[Work to complete]:
Each line of the entries below that includes "images" belongs in your answer.

----- Records provided

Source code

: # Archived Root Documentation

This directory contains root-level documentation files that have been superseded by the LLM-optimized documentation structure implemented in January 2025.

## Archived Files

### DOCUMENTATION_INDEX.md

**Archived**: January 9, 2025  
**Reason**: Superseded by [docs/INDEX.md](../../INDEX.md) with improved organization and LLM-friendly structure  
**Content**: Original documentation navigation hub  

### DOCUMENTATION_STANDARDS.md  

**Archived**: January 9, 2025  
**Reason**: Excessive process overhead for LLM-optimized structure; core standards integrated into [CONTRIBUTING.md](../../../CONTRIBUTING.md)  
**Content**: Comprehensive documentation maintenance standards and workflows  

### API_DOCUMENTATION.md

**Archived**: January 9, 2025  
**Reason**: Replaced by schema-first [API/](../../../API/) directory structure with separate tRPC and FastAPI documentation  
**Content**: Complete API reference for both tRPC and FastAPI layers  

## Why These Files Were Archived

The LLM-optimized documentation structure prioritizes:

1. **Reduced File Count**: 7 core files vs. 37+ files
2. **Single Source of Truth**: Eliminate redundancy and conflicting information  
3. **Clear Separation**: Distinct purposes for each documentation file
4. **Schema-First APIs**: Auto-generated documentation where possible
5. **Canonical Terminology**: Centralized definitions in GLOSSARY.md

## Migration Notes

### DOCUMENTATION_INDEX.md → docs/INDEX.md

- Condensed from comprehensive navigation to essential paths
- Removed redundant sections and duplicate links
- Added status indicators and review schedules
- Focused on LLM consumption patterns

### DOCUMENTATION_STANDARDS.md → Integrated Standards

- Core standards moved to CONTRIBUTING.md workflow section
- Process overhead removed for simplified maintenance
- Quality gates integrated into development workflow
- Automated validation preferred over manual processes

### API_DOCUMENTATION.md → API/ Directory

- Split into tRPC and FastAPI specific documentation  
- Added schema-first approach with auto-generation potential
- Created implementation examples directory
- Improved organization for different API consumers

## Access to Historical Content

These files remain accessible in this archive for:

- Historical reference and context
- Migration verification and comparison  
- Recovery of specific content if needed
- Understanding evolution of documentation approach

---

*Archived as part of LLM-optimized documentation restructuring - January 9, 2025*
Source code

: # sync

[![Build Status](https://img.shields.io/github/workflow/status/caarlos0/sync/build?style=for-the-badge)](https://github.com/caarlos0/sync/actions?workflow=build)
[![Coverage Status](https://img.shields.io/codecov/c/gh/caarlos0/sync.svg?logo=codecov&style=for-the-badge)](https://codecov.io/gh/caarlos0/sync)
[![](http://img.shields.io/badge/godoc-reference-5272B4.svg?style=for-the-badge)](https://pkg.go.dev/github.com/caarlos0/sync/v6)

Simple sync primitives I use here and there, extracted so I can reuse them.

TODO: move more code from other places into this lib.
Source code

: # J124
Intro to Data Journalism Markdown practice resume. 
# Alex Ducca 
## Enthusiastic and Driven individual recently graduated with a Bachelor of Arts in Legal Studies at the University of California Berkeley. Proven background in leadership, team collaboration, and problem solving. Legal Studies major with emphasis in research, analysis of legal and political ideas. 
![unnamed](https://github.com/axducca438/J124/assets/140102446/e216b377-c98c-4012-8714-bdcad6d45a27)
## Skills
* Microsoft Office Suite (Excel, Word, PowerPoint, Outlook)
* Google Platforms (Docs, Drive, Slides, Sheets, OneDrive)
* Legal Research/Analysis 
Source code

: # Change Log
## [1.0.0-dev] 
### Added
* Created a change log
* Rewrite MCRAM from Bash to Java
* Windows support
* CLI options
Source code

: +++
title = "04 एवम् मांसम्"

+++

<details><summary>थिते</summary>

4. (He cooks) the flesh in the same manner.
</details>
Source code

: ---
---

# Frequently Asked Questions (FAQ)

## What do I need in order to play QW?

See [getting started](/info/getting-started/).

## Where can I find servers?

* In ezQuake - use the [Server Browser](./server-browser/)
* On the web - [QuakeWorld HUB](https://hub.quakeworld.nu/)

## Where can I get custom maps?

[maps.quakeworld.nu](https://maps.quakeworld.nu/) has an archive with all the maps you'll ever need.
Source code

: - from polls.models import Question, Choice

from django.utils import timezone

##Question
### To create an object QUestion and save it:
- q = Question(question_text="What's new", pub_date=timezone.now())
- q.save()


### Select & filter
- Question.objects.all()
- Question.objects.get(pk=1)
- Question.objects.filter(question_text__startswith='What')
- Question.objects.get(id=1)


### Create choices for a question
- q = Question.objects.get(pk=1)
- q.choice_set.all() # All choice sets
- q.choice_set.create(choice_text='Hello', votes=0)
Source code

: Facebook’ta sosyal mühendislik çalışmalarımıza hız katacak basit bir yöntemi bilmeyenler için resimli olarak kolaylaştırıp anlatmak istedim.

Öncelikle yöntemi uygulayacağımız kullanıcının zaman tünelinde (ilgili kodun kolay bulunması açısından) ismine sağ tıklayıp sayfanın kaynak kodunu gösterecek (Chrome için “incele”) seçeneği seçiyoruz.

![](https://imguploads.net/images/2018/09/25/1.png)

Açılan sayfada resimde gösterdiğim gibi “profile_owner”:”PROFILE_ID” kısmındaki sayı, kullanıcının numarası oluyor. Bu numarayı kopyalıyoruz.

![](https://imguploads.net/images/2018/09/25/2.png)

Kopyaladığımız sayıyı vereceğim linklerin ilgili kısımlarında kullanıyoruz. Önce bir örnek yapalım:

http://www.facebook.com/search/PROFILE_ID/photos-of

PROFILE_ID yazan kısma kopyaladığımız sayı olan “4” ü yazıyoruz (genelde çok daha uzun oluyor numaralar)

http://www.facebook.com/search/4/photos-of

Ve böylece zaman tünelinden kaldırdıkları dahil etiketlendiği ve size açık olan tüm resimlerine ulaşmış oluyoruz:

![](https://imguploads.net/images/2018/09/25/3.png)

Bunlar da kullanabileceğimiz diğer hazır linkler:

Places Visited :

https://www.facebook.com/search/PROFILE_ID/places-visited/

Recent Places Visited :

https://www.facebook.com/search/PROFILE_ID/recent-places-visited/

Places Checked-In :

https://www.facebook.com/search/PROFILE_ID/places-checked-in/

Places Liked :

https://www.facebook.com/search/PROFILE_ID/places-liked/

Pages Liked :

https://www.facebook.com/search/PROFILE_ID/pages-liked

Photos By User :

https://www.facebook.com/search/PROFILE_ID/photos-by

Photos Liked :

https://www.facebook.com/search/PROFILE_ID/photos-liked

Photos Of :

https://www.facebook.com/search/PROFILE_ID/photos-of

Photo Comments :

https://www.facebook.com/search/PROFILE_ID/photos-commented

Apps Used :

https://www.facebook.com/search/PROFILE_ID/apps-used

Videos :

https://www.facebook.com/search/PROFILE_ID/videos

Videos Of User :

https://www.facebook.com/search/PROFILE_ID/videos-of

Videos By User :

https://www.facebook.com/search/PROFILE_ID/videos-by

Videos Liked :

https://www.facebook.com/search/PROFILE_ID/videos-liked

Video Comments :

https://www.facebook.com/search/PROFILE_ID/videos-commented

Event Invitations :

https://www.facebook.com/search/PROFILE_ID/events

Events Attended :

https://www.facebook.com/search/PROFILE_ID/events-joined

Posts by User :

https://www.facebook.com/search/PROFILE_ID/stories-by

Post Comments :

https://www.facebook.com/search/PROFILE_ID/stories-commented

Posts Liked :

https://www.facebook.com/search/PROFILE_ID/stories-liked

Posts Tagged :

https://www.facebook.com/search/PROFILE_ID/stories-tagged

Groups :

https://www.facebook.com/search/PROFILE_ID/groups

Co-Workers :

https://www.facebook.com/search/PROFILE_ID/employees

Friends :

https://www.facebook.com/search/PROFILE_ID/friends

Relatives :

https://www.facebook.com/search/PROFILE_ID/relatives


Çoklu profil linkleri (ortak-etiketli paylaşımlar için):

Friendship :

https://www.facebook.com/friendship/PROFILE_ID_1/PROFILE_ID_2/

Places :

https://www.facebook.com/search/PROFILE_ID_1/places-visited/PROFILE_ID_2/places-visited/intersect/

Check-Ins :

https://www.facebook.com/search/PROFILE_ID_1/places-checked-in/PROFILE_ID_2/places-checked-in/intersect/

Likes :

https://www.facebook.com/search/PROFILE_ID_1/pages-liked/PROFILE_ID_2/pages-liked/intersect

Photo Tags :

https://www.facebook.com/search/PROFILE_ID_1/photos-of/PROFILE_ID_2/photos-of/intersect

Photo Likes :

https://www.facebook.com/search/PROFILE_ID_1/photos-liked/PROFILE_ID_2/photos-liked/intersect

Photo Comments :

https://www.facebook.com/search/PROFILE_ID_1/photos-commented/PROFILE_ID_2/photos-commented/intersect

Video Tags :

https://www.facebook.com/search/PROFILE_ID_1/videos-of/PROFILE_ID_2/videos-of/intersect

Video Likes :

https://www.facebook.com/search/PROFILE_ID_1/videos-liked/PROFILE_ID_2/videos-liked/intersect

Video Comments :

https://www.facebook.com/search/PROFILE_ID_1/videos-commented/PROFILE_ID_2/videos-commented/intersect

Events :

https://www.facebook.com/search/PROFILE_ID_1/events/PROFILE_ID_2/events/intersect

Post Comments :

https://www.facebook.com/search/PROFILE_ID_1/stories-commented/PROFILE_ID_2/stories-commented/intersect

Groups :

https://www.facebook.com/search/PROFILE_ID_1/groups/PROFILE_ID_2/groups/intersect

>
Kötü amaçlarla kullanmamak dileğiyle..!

----------

[Task solution]:
![](https://imguploads.net/images/2018/09/25/1.png)
![](https://imguploads.net/images/2018/09/25/2.png)
![](https://imguploads.net/images/2018/09/25/3.png)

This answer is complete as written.